February 9, 2006 2:51 PM   Subscribe

I sometimes have networks show up on my iBook's wi-fi indicator, and then I can seemingly 'join' those networks without entering a password. But then I open my browser and it won't call anything up. Are these phantom networks? Or do I need to play around with the settings? Similarly, I get 'computer to computer networks' that show up all the time, and those never enable web surfing. Is there some way to jump on those? What's the use of a network if you can't use it, after all?
posted by jgballard to Computers & Internet (10 answers total)
All you're doing is associating with the Access Point. In order to surf, you'd also need to be given or assign yourself a valid IP address. Beyond that, if there's a hardware address whitelist, you must be on that. Hope that clears things up.
posted by cellphone at 3:00 PM on February 9, 2006

Well, for one, network does not equal internet. So maybe your connecting to a network that's not connect to the internet (which does seem a bit unlikely these days).

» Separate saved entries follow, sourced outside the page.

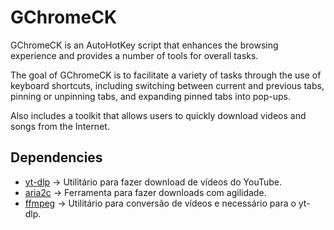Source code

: # GChromeCK

 GChromeCK is an AutoHotKey script that enhances the browsing experience and provides a number of tools for overall tasks.

 The goal of GChromeCK is to facilitate a variety of tasks through the use of keyboard shortcuts, including switching between current and previous tabs, pinning or unpinning tabs, and expanding pinned tabs into pop-ups.

 Also includes a toolkit that allows users to quickly download videos and songs from the Internet.

## Dependencies

- [yt-dlp](https://github.com/yt-dlp/yt-dlp) → Utilitário para fazer download de vídeos do YouTube.
- [aria2c](https://github.com/aria2/aria2) → Ferramenta para fazer downloads com agilidade.
- [ffmpeg](https://github.com/FFmpeg/FFmpeg) → Utilitário para conversão de vídeos e necessário para o yt-dlp.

Maybe the network isn't set up for DHCP? Or it might need an address for DHCP.
posted by doctor_negative at 3:02 PM on February 9, 2006

Though it's unlikely in a neighborhood setting, you could also be connecting to networks that don't have access to the internet. When you're assigned IP address settings by the network, look at what you get for Default Gateway in the Network Settings. Then try going to http://defaultgateway and see if you get asked for login information from the router.

If you do, you've successfully connected to the network and can communicate with the router. There's no reason the router has to forward your requests to the internet, or even that it's set up to do so, though.
posted by odinsdream at 3:05 PM on February 9, 2006

Does the iBook allow you to distinguish between computer-to-computer (ad hoc) networks and access point networks? I know if I'm in a classroom full of laptops, I can see several ad-hoc networks, but none of them would be able to give me an internet connection.
posted by stopgap at 3:11 PM on February 9, 2006

As an example...

At home I have my wireless network completely open, the server gives out IP addresses and the DNS server will resolve your requests. But that's as far as you get, my firewall won't forward your packets out to the internet. In order to actually do anything, you have to connect via VPN and login (I use Microsoft's PPTP/MPPE).

Complicated for a home network, I know, but this is also a pretty common setup at the university I work for (UIUC). I can think of three different wireless network systems on campus that work this way, but with different VPN solutions (Cisco, PPTP, and Enterprise WPA).
posted by sbutler at 3:23 PM on February 9, 2006

a network that's not connect to the internet (which does seem a bit unlikely these days).

Seems very likely to me. Perhaps someone has left the wireless router switched on, but shut off their computer, or disconnected it from the internet. Perhaps even they use a dial-up connection (horror!) in which case it's almost certain to be disconnected most of the time.
posted by sfenders at 4:28 PM on February 9, 2006

most ad-hoc networks I see are offline, because they're the bottom priority default of some off the shelf laptop wireless setting that the user has never used/changed/touched. So yeah, you could probably enable filesharing or look around the hard way but odds are you're not going to get anywhere.
posted by tiamat at 4:52 PM on February 9, 2006

Does the iBook allow you to distinguish between computer-to-computer (ad hoc) networks and access point networks?

Yes, OS X allows you to see if it is an ad hoc network by the change in icon on the menu bar (if enabled).
posted by qwip at 5:06 PM on February 9, 2006

From my experience in the past (note: this is PC related experience), if a wireless router is set up to do MAC address filtering (ie only certain MAC addresses can use the router) and no other security (WEP, etc), then even if you aren't in the MAC address whitelist, you can still connect to the router. However, it won't grant you an IP address, and I'm pretty sure even if you hardcode an IP address it still won't accept your packets.
posted by antifuse at 2:47 AM on February 10, 2006

Manually assign yourself an IP address and see how that goes. If you are savvy enough, you can run a packet sniffer to see what kind of traffic goes on there. Also, I've had at least one experience where a client was wirelessly connecting to his router with the wrong WEP password. He would connect, but without DHCP or any communication.

Also ad-hoc networks shouldn't have internet access anyway; they are direct connections among computers, with no gateway/router. If one peer had two NICs, it could function as a gateway... but that is far beyond the scope of an average user.